Collected data -
§ §

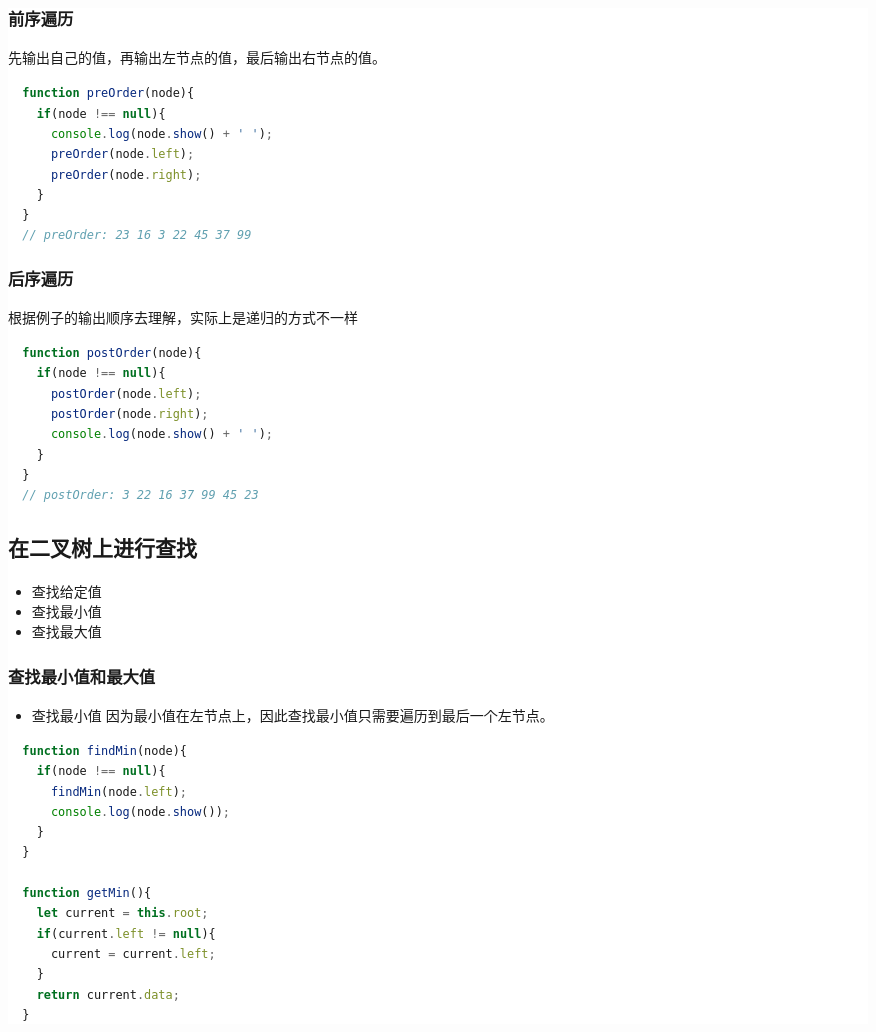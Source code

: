 ### 前序遍历
先输出自己的值，再输出左节点的值，最后输出右节点的值。
``` js
  function preOrder(node){
    if(node !== null){
      console.log(node.show() + ' ');
      preOrder(node.left);
      preOrder(node.right);
    }
  }
  // preOrder: 23 16 3 22 45 37 99
```

### 后序遍历 
根据例子的输出顺序去理解，实际上是递归的方式不一样
``` js
  function postOrder(node){
    if(node !== null){
      postOrder(node.left);
      postOrder(node.right);
      console.log(node.show() + ' ');
    }
  }
  // postOrder: 3 22 16 37 99 45 23
```

## 在二叉树上进行查找
- 查找给定值
- 查找最小值
- 查找最大值

### 查找最小值和最大值
- 查找最小值
因为最小值在左节点上，因此查找最小值只需要遍历到最后一个左节点。
``` js
  function findMin(node){
    if(node !== null){
      findMin(node.left);
      console.log(node.show());
    }
  }

  function getMin(){
    let current = this.root;
    if(current.left != null){
      current = current.left;
    }
    return current.data;
  }

```
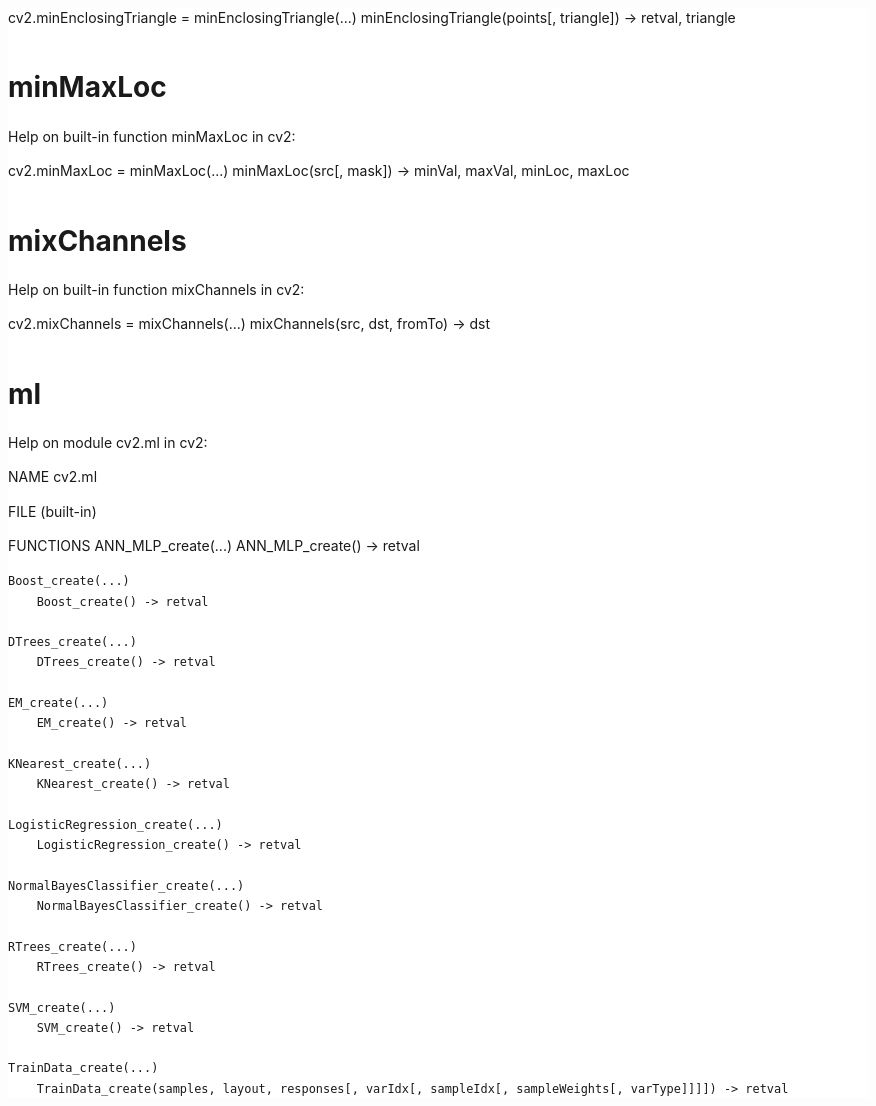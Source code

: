 cv2.minEnclosingTriangle = minEnclosingTriangle(...)
    minEnclosingTriangle(points[, triangle]) -> retval, triangle


minMaxLoc
======
Help on built-in function minMaxLoc in cv2:

cv2.minMaxLoc = minMaxLoc(...)
    minMaxLoc(src[, mask]) -> minVal, maxVal, minLoc, maxLoc


mixChannels
======
Help on built-in function mixChannels in cv2:

cv2.mixChannels = mixChannels(...)
    mixChannels(src, dst, fromTo) -> dst


ml
======
Help on module cv2.ml in cv2:

NAME
    cv2.ml

FILE
    (built-in)

FUNCTIONS
    ANN_MLP_create(...)
        ANN_MLP_create() -> retval
    
    Boost_create(...)
        Boost_create() -> retval
    
    DTrees_create(...)
        DTrees_create() -> retval
    
    EM_create(...)
        EM_create() -> retval
    
    KNearest_create(...)
        KNearest_create() -> retval
    
    LogisticRegression_create(...)
        LogisticRegression_create() -> retval
    
    NormalBayesClassifier_create(...)
        NormalBayesClassifier_create() -> retval
    
    RTrees_create(...)
        RTrees_create() -> retval
    
    SVM_create(...)
        SVM_create() -> retval
    
    TrainData_create(...)
        TrainData_create(samples, layout, responses[, varIdx[, sampleIdx[, sampleWeights[, varType]]]]) -> retval
    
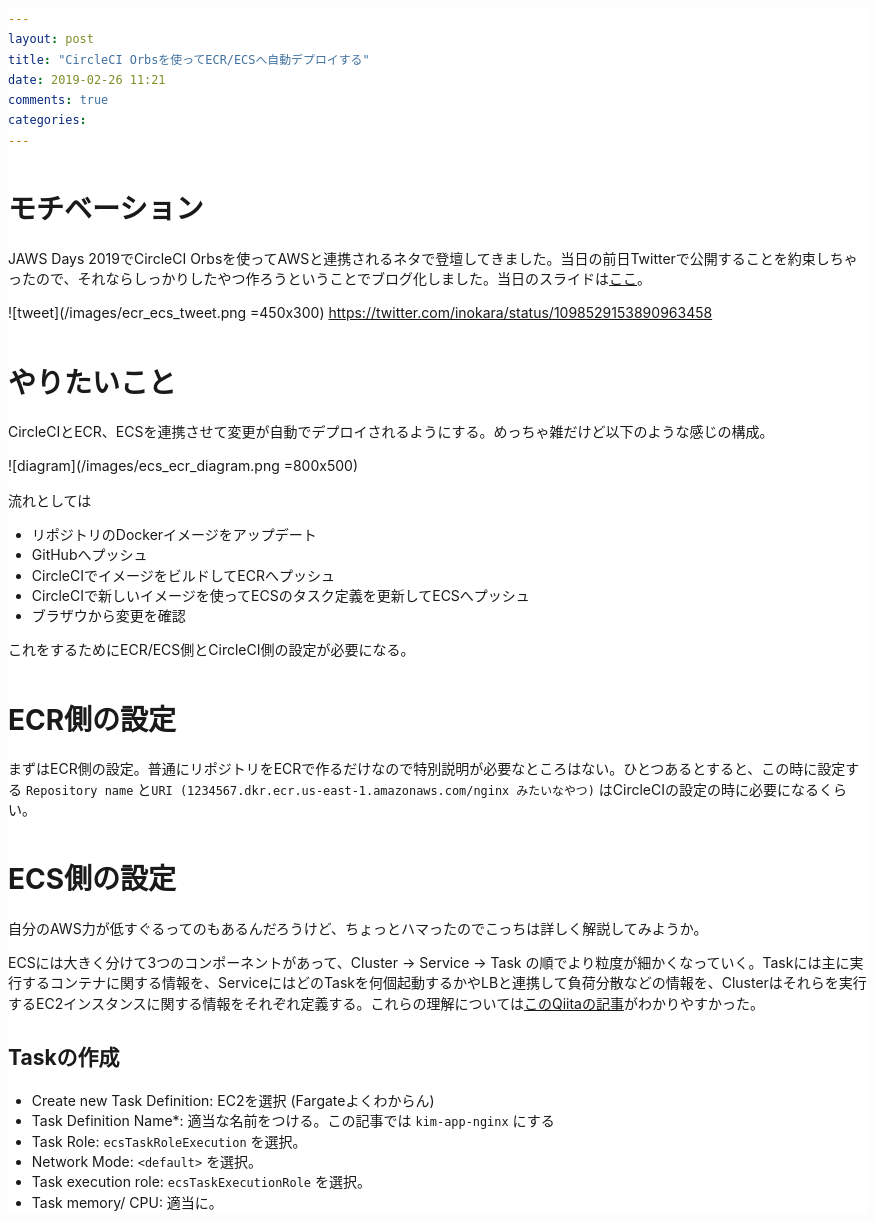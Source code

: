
 ```yaml
---
layout: post
title: "CircleCI Orbsを使ってECR/ECSへ自動デプロイする"
date: 2019-02-26 11:21
comments: true
categories:
---
```

# モチベーション

JAWS Days 2019でCircleCI Orbsを使ってAWSと連携されるネタで登壇してきました。当日の前日Twitterで公開することを約束しちゃったので、それならしっかりしたやつ作ろうということでブログ化しました。当日のスライドは[ここ](https://speakerdeck.com/kimh/orbswoshi-tuteawshejian-dan-depuroi)。

![tweet](/images/ecr_ecs_tweet.png =450x300)
https://twitter.com/inokara/status/1098529153890963458

# やりたいこと

CircleCIとECR、ECSを連携させて変更が自動でデプロイされるようにする。めっちゃ雑だけど以下のような感じの構成。

![diagram](/images/ecs_ecr_diagram.png =800x500)

流れとしては

- リポジトリのDockerイメージをアップデート
- GitHubへプッシュ
- CircleCIでイメージをビルドしてECRへプッシュ
- CircleCIで新しいイメージを使ってECSのタスク定義を更新してECSへプッシュ
- ブラザウから変更を確認

これをするためにECR/ECS側とCircleCI側の設定が必要になる。

# ECR側の設定

まずはECR側の設定。普通にリポジトリをECRで作るだけなので特別説明が必要なところはない。ひとつあるとすると、この時に設定する `Repository name` と`URI (1234567.dkr.ecr.us-east-1.amazonaws.com/nginx みたいなやつ)` はCircleCIの設定の時に必要になるくらい。

# ECS側の設定

自分のAWS力が低すぐるってのもあるんだろうけど、ちょっとハマったのでこっちは詳しく解説してみようか。

ECSには大きく分けて3つのコンポーネントがあって、Cluster → Service → Task の順でより粒度が細かくなっていく。Taskには主に実行するコンテナに関する情報を、ServiceにはどのTaskを何個起動するかやLBと連携して負荷分散などの情報を、Clusterはそれらを実行するEC2インスタンスに関する情報をそれぞれ定義する。これらの理解については[このQiitaの記事](https://qiita.com/NewGyu/items/9597ed2eda763bd504d7)がわかりやすかった。

## Taskの作成
- Create new Task Definition: EC2を選択 (Fargateよくわからん)
- Task Definition Name*: 適当な名前をつける。この記事では `kim-app-nginx` にする
- Task Role: `ecsTaskRoleExecution` を選択。
- Network Mode: `<default>` を選択。
- Task execution role: `ecsTaskExecutionRole` を選択。
- Task memory/ CPU: 適当に。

§ §

Instructions for the task - Determine the number of lines in the entries that hold the string "images"; write that number and nothing else.

Answer area - 2